Chromatic is a genious

Whiteknight on 2008-07-17T01:04:49

Chromatic always knows the right thing to say, even if I'm not always quick enough to pick up on it. He was helping me do some debugging last night, and came out with this little gem that I never noticed:

(chromatic) The scheduler gets marked and marks its kids, but they get swept and it doesn't.

This didn't make any sense to me at the time, if the scheduler is getting marked and put on the queue, then all it's children should also be marked. All the objects travel through the pobject_lives interface, so the kids should be treated the same as the parent is. However, this ignores a problem that occurs inside pobject_lives. A few lines later, chromatic has this insight:

(chromatic) I ran into this when I was working with constants. (chromatic) If something's already marked live, we don't mark its kids.

Still, nothing clicks for me. I set a few break points as per his recommendation and do a few debugging sessions. After making a few changes, I get a segfault on a dereferenced null pointer inside pobject_lives. I go take a look at it and see this line (or an approximation thereof):

if(card_mark == GC_IT_CARD_BLACK) return;

Here is the problem! Here is exactly the thing chromatic said the problem should be, and I wrote it, and I didn't even realize how big a problem it would be. Here's a rundown:

When I allocate a new object, I allocate it as black. I do this for a few reasons, but mostly to ensure a newly-created object doesn't get prematurely swept if we're doing an incremental (or even asynchronously-concurrent!) sweep.

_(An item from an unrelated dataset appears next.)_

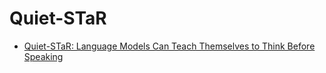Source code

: # Quiet-STaR
- [Quiet-STaR: Language Models Can Teach Themselves to Think Before Speaking](https://arxiv.org/pdf/2403.09629)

All objects start out black, which means that objects aren't marked, their kids aren't marked, and the children get swept even if they apparently have been marked.

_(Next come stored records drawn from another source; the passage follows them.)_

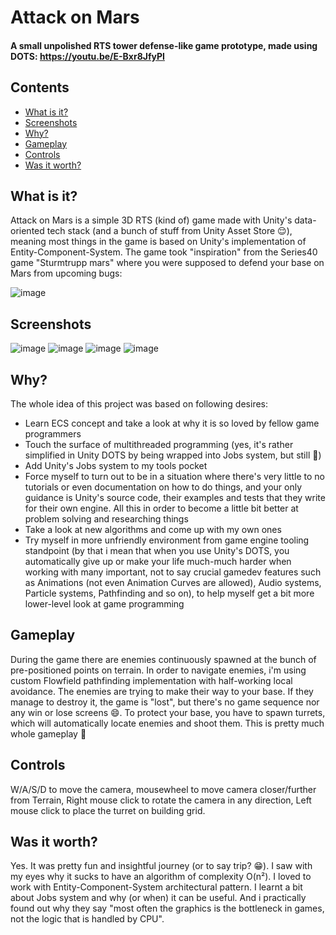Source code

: # Attack on Mars
#### A small unpolished RTS tower defense-like game prototype, made using DOTS: https://youtu.be/E-Bxr8JfyPI
## Contents
- [What is it?](#what-is-it)
- [Screenshots](#screenshots)
- [Why?](#why)
- [Gameplay](#gameplay)
- [Controls](#controls)
- [Was it worth?](#was-it-worth)

## What is it?
Attack on Mars is a simple 3D RTS (kind of) game made with Unity's data-oriented tech stack (and a bunch of stuff from Unity Asset Store 😌), meaning most things in the game is based on Unity's implementation of Entity-Component-System. The game took "inspiration" from the Series40 game "Sturmtrupp mars" where you were supposed to defend your base on Mars from upcoming bugs:

![image](https://user-images.githubusercontent.com/82777171/187526687-220afab4-8c7d-4ff5-8cea-b5ee17533fd6.png)

## Screenshots
![image](https://user-images.githubusercontent.com/82777171/185810073-7327fe83-d2f3-425b-b93f-5e93f408caec.png)
![image](https://user-images.githubusercontent.com/82777171/187528082-4cceec60-6baf-40d6-a38d-7aa46b87bff5.png)
![image](https://user-images.githubusercontent.com/82777171/187527908-a84b2f91-2caf-4786-968b-d546b1a704be.png)
![image](https://user-images.githubusercontent.com/82777171/187531536-22d1e43f-cd84-4cbc-8e96-07ba6ffb95fd.png)


## Why?
The whole idea of this project was based on following desires:
- Learn ECS concept and take a look at why it is so loved by fellow game programmers
- Touch the surface of multithreaded programming (yes, it's rather simplified in Unity DOTS by being wrapped into Jobs system, but still 🙂)
- Add Unity's Jobs system to my tools pocket
- Force myself to turn out to be in a situation where there's very little to no tutorials or even documentation on how to do things, and your only guidance is Unity's source code, their examples and tests that they write for their own engine. All this in order to become a little bit better at problem solving and researching things
- Take a look at new algorithms and come up with my own ones
- Try myself in more unfriendly environment from game engine tooling standpoint (by that i mean that when you use Unity's DOTS, you automatically give up or make your life much-much harder when working with many important, not to say crucial gamedev features such as Animations (not even Animation Curves are allowed), Audio systems, Particle systems, Pathfinding and so on), to help myself get a bit more lower-level look at game programming

## Gameplay
During the game there are enemies continuously spawned at the bunch of pre-positioned points on terrain. In order to navigate enemies, i'm using custom Flowfield pathfinding implementation with half-working local avoidance. The enemies are trying to make their way to your base. If they manage to destroy it, the game is "lost", but there's no game sequence nor any win or lose screens 😄. 
To protect your base, you have to spawn turrets, which will automatically locate enemies and shoot them. This is pretty much whole gameplay 🙂

## Controls
W/A/S/D to move the camera, mousewheel to move camera closer/further from Terrain, Right mouse click to rotate the camera in any direction, Left mouse click to place the turret on building grid.

## Was it worth?
Yes. It was pretty fun and insightful journey (or to say trip? 😁). I saw with my eyes why it sucks to have an algorithm of complexity O(n²). I loved to work with Entity-Component-System architectural pattern. I learnt a bit about Jobs system and why (or when) it can be useful. And i practically found out why they say "most often the graphics is the bottleneck in games, not the logic that is handled by CPU".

So I fixed this problem. (click, drag, delete). That segfault disappears but now I'm failing assertions left and right (plus, null pointers seem to be floating around causing other problems).

Also, on chromatic's suggestion, I went back and redid the finalization code too, to ensure that objects are swept in reverse order. Another gem from chromatic last night, he figured out that all the errors in the string tests were a direct result of my lack of finalization. ParrotIO PMCs are line-buffered, and the last line isn't properly output because we never finalize and therefore never flush the buffers. Therefore, all those test errors are a direct result of this finalization problem.

I love chromatic, and when this whole thing is over, I'm going to bake him some cookies (if I can't find his address, I'll eat them in his honor).


Experience

chromatic on 2008-07-17T02:43:29

Debugging garbage collectors is easy. At least, debugging your second garbage collector is easier.